No Maha Satipatthana Sutta (Digha Nikaya 22), o Buda Gotama estabelece os fundamentos de Sati (atenção plena; inclusive, sutta essencial para meditação). Neste sutta, ele explica como devemos contemplar nossa mente e seus objetos mentais. Esses objetos podem ser derivados de cinco obstáculos:

  • Desejo Sensual (aqui incluem-se os sentidos, não somente o sexo);
  • Má vontade;
  • Preguiça/torpor;
  • Inquietação/ansiedade; e
  • Dúvida.

Os objetos mentais podem ser gerados também pelos Cinco Agregados do Apego, que são:

  • Forma;
  • Sensação;
  • Percepção;
  • Formações volitivas; e
  • Consciência.

Os objetos mentais podem ser também originados das seis bases:

  • Olho;
  • Ouvido;
  • Nariz;
  • Língua;
  • Corpo; e, por fim,
  • A própria mente.

Difícil, né? Mas se quiser conhecer sua mente por completo, o caminho é esse. Tem formas mais fáceis e resumidas também, mas acho complicado conhecer totalmente sem saber suas origens.

Em Resumo

Resumindo, para não ficar muito difícil? No Saleyyaka Sutta(Majjhima Nikaya), Buda Gotama explica as ações inábeis que geram Kamma.

  • Corporal: Violência, o que toma aquilo que não é dado (gato de luz também é roubo, amiguinho) e conduta sexual imprópria [ii].
  • Verbal: Linguagem mentirosa, maliciosa, grosseira e frívola.
  • Mental: Cobiça, má vontade, raiva, entendimento incorreto (delusão e enxergar de forma distorcida).

Meu resumo? Tudo que prejudica a si, a outro ser vivo e ao seu redor, é inábil, não virtuoso, um kamma prejudicial que gera frutos amargos. Tudo que beneficia a si (mas não prejudica outro e ao redor), beneficia outro ser vivo (mas não prejudica a si e ao redor) e beneficia ao seu redor (mas não prejudica a si e ao outro), é hábil, virtuoso, kamma benéfico e gera frutos doces de kamma.

Ainda não?!?!?!?! FAÇA AOS OUTROS O QUE VOCÊ GOSTARIA QUE FIZESSEM A VOCÊ!!!! Ou, como diria o bom Profeta Gentileza: “Gentileza gera gentileza, perfeição, amor, beleza e natureza”. Agora foi, né? Sei que sim!
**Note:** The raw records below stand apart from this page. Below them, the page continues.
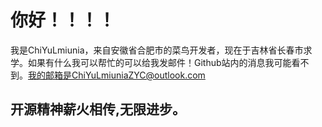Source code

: # 你好！！！！

我是ChiYuLmiunia，来自安徽省合肥市的菜鸟开发者，现在于吉林省长春市求学。如果有什么我可以帮忙的可以给我发邮件！Github站内的消息我可能看不到。我的邮箱是ChiYuLmiuniaZYC@outlook.com

## 开源精神薪火相传,无限进步。
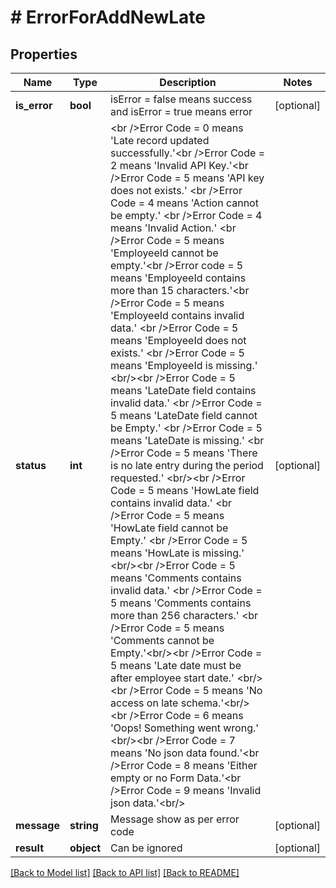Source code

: # # ErrorForAddNewLate

## Properties

Name | Type | Description | Notes
------------ | ------------- | ------------- | -------------
**is_error** | **bool** | isError &#x3D; false means success and isError &#x3D; true means error | [optional]
**status** | **int** | &lt;br /&gt;Error Code &#x3D; 0 means &#39;Late record updated successfully.&#39;&lt;br /&gt;Error Code &#x3D; 2 means &#39;Invalid API Key.&#39;&lt;br /&gt;Error Code &#x3D; 5 means &#39;API key does not exists.&#39; &lt;br /&gt;Error Code &#x3D; 4 means &#39;Action cannot be empty.&#39; &lt;br /&gt;Error Code &#x3D; 4 means &#39;Invalid Action.&#39; &lt;br /&gt;Error Code &#x3D; 5 means &#39;EmployeeId cannot be empty.&#39;&lt;br /&gt;Error code &#x3D; 5 means &#39;EmployeeId contains more than 15 characters.&#39;&lt;br /&gt;Error Code &#x3D; 5 means &#39;EmployeeId contains invalid data.&#39; &lt;br /&gt;Error Code &#x3D; 5 means &#39;EmployeeId does not exists.&#39; &lt;br /&gt;Error Code &#x3D; 5 means &#39;EmployeeId is missing.&#39; &lt;br/&gt;&lt;br /&gt;Error Code &#x3D; 5 means &#39;LateDate field contains invalid data.&#39; &lt;br /&gt;Error Code &#x3D; 5 means &#39;LateDate field cannot be Empty.&#39; &lt;br /&gt;Error Code &#x3D; 5 means &#39;LateDate is missing.&#39; &lt;br /&gt;Error Code &#x3D; 5 means &#39;There is no late entry during the period requested.&#39; &lt;br/&gt;&lt;br /&gt;Error Code &#x3D; 5 means &#39;HowLate field contains invalid data.&#39; &lt;br /&gt;Error Code &#x3D; 5 means &#39;HowLate field cannot be Empty.&#39; &lt;br /&gt;Error Code &#x3D; 5 means &#39;HowLate is missing.&#39; &lt;br/&gt;&lt;br /&gt;Error Code &#x3D; 5 means &#39;Comments contains invalid data.&#39; &lt;br /&gt;Error Code &#x3D; 5 means &#39;Comments contains more than 256 characters.&#39; &lt;br /&gt;Error Code &#x3D; 5 means &#39;Comments cannot be Empty.&#39;&lt;br/&gt;&lt;br /&gt;Error Code &#x3D; 5 means &#39;Late date must be after employee start date.&#39; &lt;br/&gt;&lt;br /&gt;Error Code &#x3D; 5 means &#39;No access on late schema.&#39;&lt;br/&gt;&lt;br /&gt;Error Code &#x3D; 6 means &#39;Oops! Something went wrong.&#39; &lt;br/&gt;&lt;br /&gt;Error Code &#x3D; 7 means &#39;No json data found.&#39;&lt;br /&gt;Error Code &#x3D; 8 means &#39;Either empty or no Form Data.&#39;&lt;br /&gt;Error Code &#x3D; 9 means &#39;Invalid json data.&#39;&lt;br/&gt; | [optional]
**message** | **string** | Message show as per error code | [optional]
**result** | **object** | Can be ignored | [optional]

[[Back to Model list]](../../README.md#models) [[Back to API list]](../../README.md#endpoints) [[Back to README]](../../README.md)
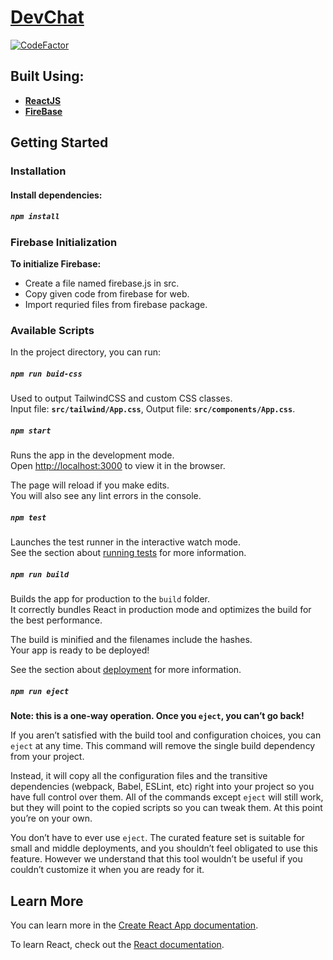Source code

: # [DevChat](https://devchat-2134a.web.app/)

[![CodeFactor](https://www.codefactor.io/repository/github/varunsathreya/devchat/badge)](https://www.codefactor.io/repository/github/varunsathreya/devchat)

## Built Using:

-   **[ReactJS](https://reactjs.org/)**
-   **[FireBase](https://firebase.google.com/)**

## Getting Started

### Installation

#### Install dependencies:

##### `npm install`

### Firebase Initialization

**To initialize Firebase:**
- Create a file named firebase.js in src.
- Copy given code from firebase for web.
- Import requried files from firebase package. 



### Available Scripts

In the project directory, you can run:

##### `npm run buid-css`

Used to output TailwindCSS and custom CSS classes.<br />
Input file: **`src/tailwind/App.css`**, Output file: **`src/components/App.css`**.

##### `npm start`

Runs the app in the development mode.<br />
Open [http://localhost:3000](http://localhost:3000) to view it in the browser.

The page will reload if you make edits.<br />
You will also see any lint errors in the console.

##### `npm test`

Launches the test runner in the interactive watch mode.<br />
See the section about [running tests](https://facebook.github.io/create-react-app/docs/running-tests) for more information.

##### `npm run build`

Builds the app for production to the `build` folder.<br />
It correctly bundles React in production mode and optimizes the build for the best performance.

The build is minified and the filenames include the hashes.<br />
Your app is ready to be deployed!

See the section about [deployment](https://facebook.github.io/create-react-app/docs/deployment) for more information.

##### `npm run eject`

**Note: this is a one-way operation. Once you `eject`, you can’t go back!**

If you aren’t satisfied with the build tool and configuration choices, you can `eject` at any time. This command will remove the single build dependency from your project.

Instead, it will copy all the configuration files and the transitive dependencies (webpack, Babel, ESLint, etc) right into your project so you have full control over them. All of the commands except `eject` will still work, but they will point to the copied scripts so you can tweak them. At this point you’re on your own.

You don’t have to ever use `eject`. The curated feature set is suitable for small and middle deployments, and you shouldn’t feel obligated to use this feature. However we understand that this tool wouldn’t be useful if you couldn’t customize it when you are ready for it.

## Learn More

You can learn more in the [Create React App documentation](https://facebook.github.io/create-react-app/docs/getting-started).

To learn React, check out the [React documentation](https://reactjs.org/).
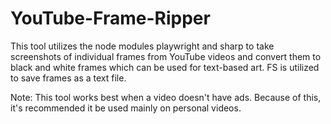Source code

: # YouTube-Frame-Ripper
This tool utilizes the node modules playwright and sharp to take screenshots of individual frames from YouTube videos and convert them to black and white frames which can be used for text-based art. FS is utilized to save frames as a text file.

Note: This tool works best when a video doesn't have ads. Because of this, it's recommended it be used mainly on personal videos.
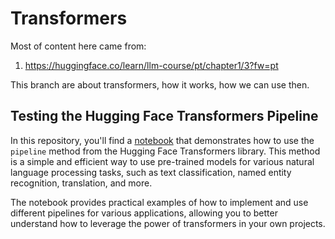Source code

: # Transformers

Most of content here came from:
1. https://huggingface.co/learn/llm-course/pt/chapter1/3?fw=pt

This branch are about transformers, how it works, how we can use then.

## Testing the Hugging Face Transformers Pipeline

In this repository, you'll find a [notebook](./pipeline_test.ipynb) that demonstrates how to use the `pipeline` method from the Hugging Face Transformers library. This method is a simple and efficient way to use pre-trained models for various natural language processing tasks, such as text classification, named entity recognition, translation, and more.

The notebook provides practical examples of how to implement and use different pipelines for various applications, allowing you to better understand how to leverage the power of transformers in your own projects.


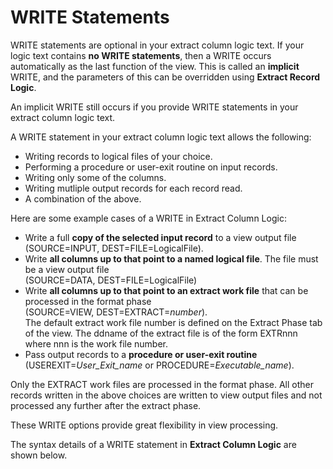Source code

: # WRITE Statements 

WRITE statements are optional in your extract column logic text.  If your logic text contains **no WRITE statements**, then a WRITE occurs automatically as the last function of the view. This is called an **implicit** WRITE, and the parameters of this can be overridden using **Extract Record Logic**.

An implicit WRITE still occurs if you provide WRITE statements in your extract column logic text.

A WRITE statement in your extract column logic text allows the following:

-   Writing records to logical files of your choice.
-   Performing a procedure or user-exit routine on input records.
-   Writing only some of the columns.
-   Writing mutliple output records for each record read.
-   A combination of the above.

Here are some example cases of a WRITE in Extract Column Logic:

-   Write a full **copy of the selected input record** to a view output file  
\(SOURCE=INPUT, DEST=FILE=LogicalFile\).
-   Write **all columns up to that point to a named logical file**. The file must be a view output file  
\(SOURCE=DATA, DEST=FILE=LogicalFile\)
-   Write **all columns up to that point to an extract work file** that can be processed in the format phase  
\(SOURCE=VIEW, DEST=EXTRACT=*number*\).  
The default extract work file number is defined on the Extract Phase tab of the view. The ddname of the extract file is of the form EXTRnnn where nnn is the work file number.
-   Pass output records to a **procedure or user-exit routine**  
(USEREXIT=*User_Exit_name* or PROCEDURE=*Executable_name*).

Only the EXTRACT work files are processed in the format phase. All other records written in the above choices are written to view output files and not processed any further after the extract phase.

These WRITE options provide great flexibility in view processing. 

The syntax details of a WRITE statement in **Extract Column Logic** are shown below.

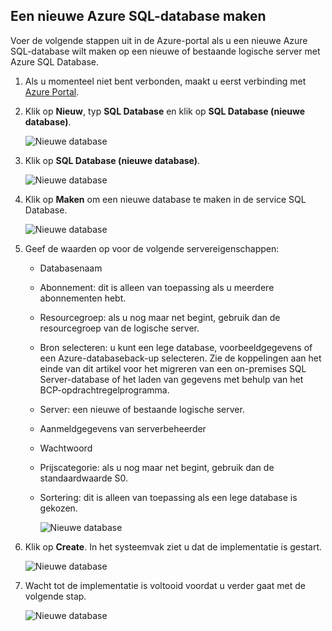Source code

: 
<!--
includes/sql-database-create-new-database-portal.md

Latest Freshness check:  2016-04-11 , carlrab.

As of circa 2016-04-11, the following topics might include this include:
articles/sql-database/sql-database-get-started-tutorial.md

-->
## <a name="create-a-new-azure-sql-database"></a>Een nieuwe Azure SQL-database maken
Voer de volgende stappen uit in de Azure-portal als u een nieuwe Azure SQL-database wilt maken op een nieuwe of bestaande logische server met Azure SQL Database.

1. Als u momenteel niet bent verbonden, maakt u eerst verbinding met [Azure Portal](http://portal.azure.com).
2. Klik op **Nieuw**, typ **SQL Database** en klik op **SQL Database (nieuwe database)**.
   
     ![Nieuwe database](./media/sql-database-create-new-database-portal/sql-database-create-new-database-portal-1.png)
3. Klik op **SQL Database (nieuwe database)**.
   
     ![Nieuwe database](./media/sql-database-create-new-database-portal/sql-database-create-new-database-portal-2.png)
4. Klik op **Maken** om een nieuwe database te maken in de service SQL Database.
   
     ![Nieuwe database](./media/sql-database-create-new-database-portal/sql-database-create-new-database-portal-3.png)
5. Geef de waarden op voor de volgende servereigenschappen:
   
   * Databasenaam
   * Abonnement: dit is alleen van toepassing als u meerdere abonnementen hebt.
   * Resourcegroep: als u nog maar net begint, gebruik dan de resourcegroep van de logische server.
   * Bron selecteren: u kunt een lege database, voorbeeldgegevens of een Azure-databaseback-up selecteren. Zie de koppelingen aan het einde van dit artikel voor het migreren van een on-premises SQL Server-database of het laden van gegevens met behulp van het BCP-opdrachtregelprogramma.
   * Server: een nieuwe of bestaande logische server.
   * Aanmeldgegevens van serverbeheerder
   * Wachtwoord
   * Prijscategorie: als u nog maar net begint, gebruik dan de standaardwaarde S0.
   * Sortering: dit is alleen van toepassing als een lege database is gekozen.
     
        ![Nieuwe database](./media/sql-database-create-new-database-portal/sql-database-create-new-database-portal-4.png)
6. Klik op **Create**. In het systeemvak ziet u dat de implementatie is gestart.
   
    ![Nieuwe database](./media/sql-database-create-new-database-portal/sql-database-create-new-database-portal-5.png)
7. Wacht tot de implementatie is voltooid voordat u verder gaat met de volgende stap.
   
     ![Nieuwe database](./media/sql-database-create-new-database-portal/sql-database-create-new-database-portal-6.png)



<!--HONumber=Jan17_HO3-->


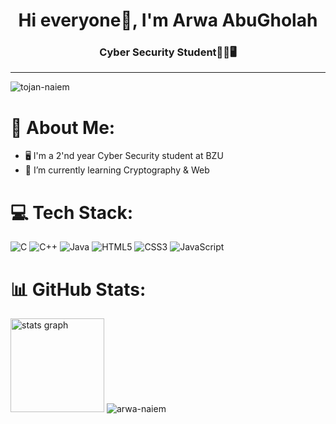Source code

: 
<h1 align="center">Hi everyone👋, I'm Arwa AbuGholah</h1>
<h3 align="center">Cyber Security Student👩‍💻🖥️ </h3>
<hr>

<p align="left"> <img src="https://komarev.com/ghpvc/?username=arwanaiem77&label=Profile%20views&color=0e75b6&style=flat" alt="tojan-naiem" /> </p>

# 💫 About Me:
- 🖥 I'm a 2'nd year Cyber Security student at BZU
- 💼 I’m currently learning Cryptography & Web    


# 💻 Tech Stack:

![C](https://img.shields.io/badge/c-%2300599C.svg?style=for-the-badge&logo=c&logoColor=white) 
![C++](https://img.shields.io/badge/c++-%2300599C.svg?style=for-the-badge&logo=c%2B%2B&logoColor=white) 
![Java](https://img.shields.io/badge/java-%23ED8B00.svg?style=for-the-badge&logo=openjdk&logoColor=white) 
![HTML5](https://img.shields.io/badge/html5-%23E34F26.svg?style=for-the-badge&logo=html5&logoColor=white) 
![CSS3](https://img.shields.io/badge/css3-%231572B6.svg?style=for-the-badge&logo=css3&logoColor=white) 
![JavaScript](https://img.shields.io/badge/javascript-%23323330.svg?style=for-the-badge&logo=javascript&logoColor=%23F7DF1E) 




# 📊 GitHub Stats:

<div align="left">
  <img src="https://github-readme-stats.vercel.app/api?username=arwanaiem77&hide_title=false&hide_rank=true&show_icons=true&include_all_commits=true&count_private=true&disable_animations=false&theme=dracula&locale=en&hide_border=false" height="150" alt="stats graph"  />
<img src="https://github-readme-stats.vercel.app/api/top-langs?username=arwanaiem77&show_icons=true&locale=en&layout=compact&theme=dracula" alt="arwa-naiem" />
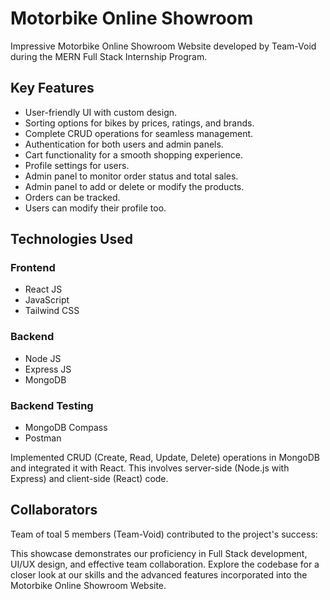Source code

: # Motorbike Online Showroom

Impressive Motorbike Online Showroom Website developed by Team-Void during the MERN Full Stack Internship Program.


## Key Features

- User-friendly UI with custom design.
- Sorting options for bikes by prices, ratings, and brands.
- Complete CRUD operations for seamless management.
- Authentication for both users and admin panels.
- Cart functionality for a smooth shopping experience.
- Profile settings for users.
- Admin panel to monitor order status and total sales.
- Admin panel to add or delete or modify the products.
- Orders can be tracked.
- Users can modify their profile too.

## Technologies Used

### Frontend
- React JS
- JavaScript
- Tailwind CSS

### Backend
- Node JS
- Express JS
- MongoDB

### Backend Testing
- MongoDB Compass
- Postman

Implemented CRUD (Create, Read, Update, Delete) operations in MongoDB and integrated it with React. This involves server-side (Node.js with Express) and client-side (React) code.


## Collaborators

Team of toal 5 members (Team-Void) contributed to the project's success:

This showcase demonstrates our proficiency in Full Stack development, UI/UX design, and effective team collaboration. Explore the codebase for a closer look at our skills and the advanced features incorporated into the Motorbike Online Showroom Website.
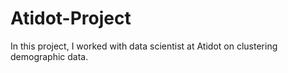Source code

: # Atidot-Project
In this project, I worked with data scientist at Atidot on clustering demographic data.
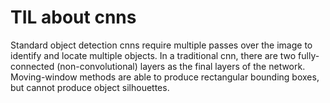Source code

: # TIL about cnns
Standard object detection cnns require multiple passes over the image to identify and locate multiple objects.
In a traditional cnn, there are two fully-connected (non-convolutional) layers as the final layers of the network. 
Moving-window methods are able to produce rectangular bounding boxes, but cannot produce object silhouettes.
Certa vez, perguntaram o Buda Gotama (e aqui me perdoem, mas não lembro qual o discurso exato dele), se as ações que fizemos no passado e em outras existências poderiam impactar nossa vida no presente. Buda respondeu que, o que existe é o presente, o passado é uma ilusão e o futuro não existe ainda. Devemos pensar agora o que fazemos.

Devemos gerar Kamma benéfico. Pois através dele, bons frutos serão colhidos.

Por Allan Koschdoski.

Imagem: entalhe com motivos Tibetanos, por XiangBa.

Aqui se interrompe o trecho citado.